(Collected data)
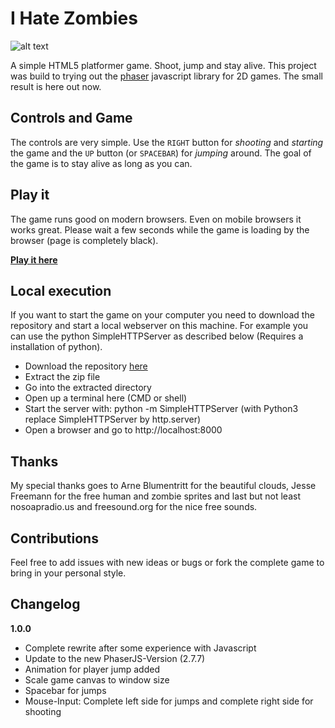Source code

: I Hate Zombies
==============

![alt text](http://milchreis.github.io/I-Hate-Zombies/assets/images/logo.png "Logo")

A simple HTML5 platformer game. Shoot, jump and stay alive. This project was build to trying out the [phaser](http://phaser.io/ "phaser js") javascript library for 2D games. The small result is here out now.


## Controls and Game ##

The controls are very simple. Use the `RIGHT` button for _shooting_ and _starting_ the game and the `UP` button (or `SPACEBAR`) for _jumping_ around. The goal of the game is to stay alive as long as you can.


## Play it ##

The game runs good on modern browsers. Even on mobile browsers it works great. Please wait a few seconds while the game is loading by the browser (page is completely black).

**[Play it here](http://milchreis.github.io/I-Hate-Zombies/ "download-address")**


## Local execution ##

If you want to start the game on your computer you need to download the repository and start a local webserver on this machine. For example you can use the python SimpleHTTPServer as described below (Requires a installation of python).
 * Download the repository [here](https://github.com/Milchreis/I-Hate-Zombies/archive/master.zip)
 * Extract the zip file
 * Go into the extracted directory
 * Open up a terminal here (CMD or shell)
 * Start the server with: python -m SimpleHTTPServer  (with Python3 replace SimpleHTTPServer by http.server)
 * Open a browser and go to http://localhost:8000


## Thanks ##

My special thanks goes to Arne Blumentritt for the beautiful clouds, Jesse Freemann for the free human and zombie sprites and last but not least nosoapradio.us and freesound.org for the nice free sounds.


## Contributions ##

Feel free to add issues with new ideas or bugs or fork the complete game to bring in your personal style.

## Changelog
**1.0.0**
* Complete rewrite after some experience with Javascript
* Update to the new PhaserJS-Version (2.7.7)
* Animation for player jump added
* Scale game canvas to window size
* Spacebar for jumps
* Mouse-Input: Complete left side for jumps and complete right side for shooting
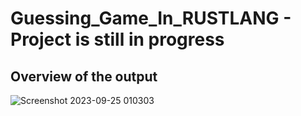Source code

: # Guessing_Game_In_RUSTLANG - Project is still in progress

## Overview of the output


![Screenshot 2023-09-25 010303](https://github.com/Pradhyumna789/Guessing_Game_In_RUSTLANG/assets/45138354/2289759c-a15f-48db-b85f-1d7308248d6b)
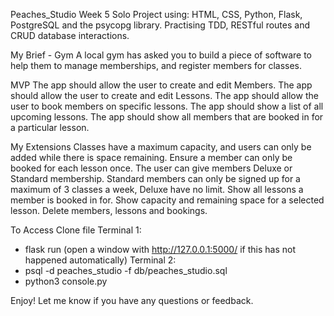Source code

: Peaches_Studio
Week 5 Solo Project using: HTML, CSS, Python, Flask, PostgreSQL and the psycopg library. Practising TDD, RESTful routes and CRUD database interactions.

My Brief - Gym
A local gym has asked you to build a piece of software to help them to manage memberships, and register members for classes.

MVP
The app should allow the user to create and edit Members.
The app should allow the user to create and edit Lessons.
The app should allow the user to book members on specific lessons.
The app should show a list of all upcoming lessons.
The app should show all members that are booked in for a particular lesson.

My Extensions
Classes have a maximum capacity, and users can only be added while there is space remaining.
Ensure a member can only be booked for each lesson once.
The user can give members Deluxe or Standard membership. Standard members can only be signed up for a maximum of 3 classes a week, Deluxe have no limit.
Show all lessons a member is booked in for.
Show capacity and remaining space for a selected lesson.
Delete members, lessons and bookings.

To Access
Clone file
Terminal 1: 
- flask run (open a window with http://127.0.0.1:5000/ if this has not happened automatically)
Terminal 2:
- psql -d peaches_studio -f db/peaches_studio.sql
- python3 console.py

Enjoy! Let me know if you have any questions or feedback.
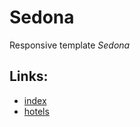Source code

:# Sedona
Responsive template *Sedona* 


## Links:

- [index](https://ifeatit.github.io/sedona/build/index.html)
- [hotels](https://ifeatit.github.io/sedona/build/hotels.html)


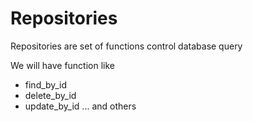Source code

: # Repositories

Repositories are set of functions control database query

We will have function like
- find_by_id
- delete_by_id
- update_by_id
...
and others
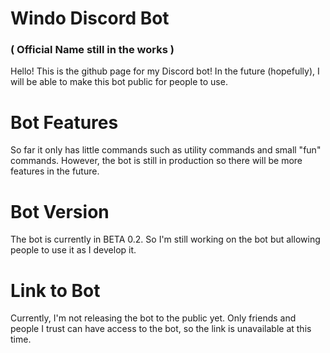 # Windo Discord Bot
### ( Official Name still in the works )

Hello! This is the github page for my Discord bot! In the future (hopefully), I will be able to make this bot public for people to use.

# Bot Features
So far it only has little commands such as utility commands and small "fun" commands. However, the bot is still in production so there will be more features in the future.

# Bot Version
The bot is currently in BETA 0.2. So I'm still working on the bot but allowing people to use it as I develop it.

# Link to Bot
Currently, I'm not releasing the bot to the public yet. Only friends and people I trust can have access to the bot, so the link is unavailable at this time.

## What you have to do
Would you output, from the records above, exactly the run of lines that starts at the line containing "My Brief - Gym" and ends at the line containing "Ensure a member", and only that run?

## Answer space
My Brief - Gym
A local gym has asked you to build a piece of software to help them to manage memberships, and register members for classes.

MVP
The app should allow the user to create and edit Members.
The app should allow the user to create and edit Lessons.
The app should allow the user to book members on specific lessons.
The app should show a list of all upcoming lessons.
The app should show all members that are booked in for a particular lesson.

My Extensions
Classes have a maximum capacity, and users can only be added while there is space remaining.
Ensure a member can only be booked for each lesson once.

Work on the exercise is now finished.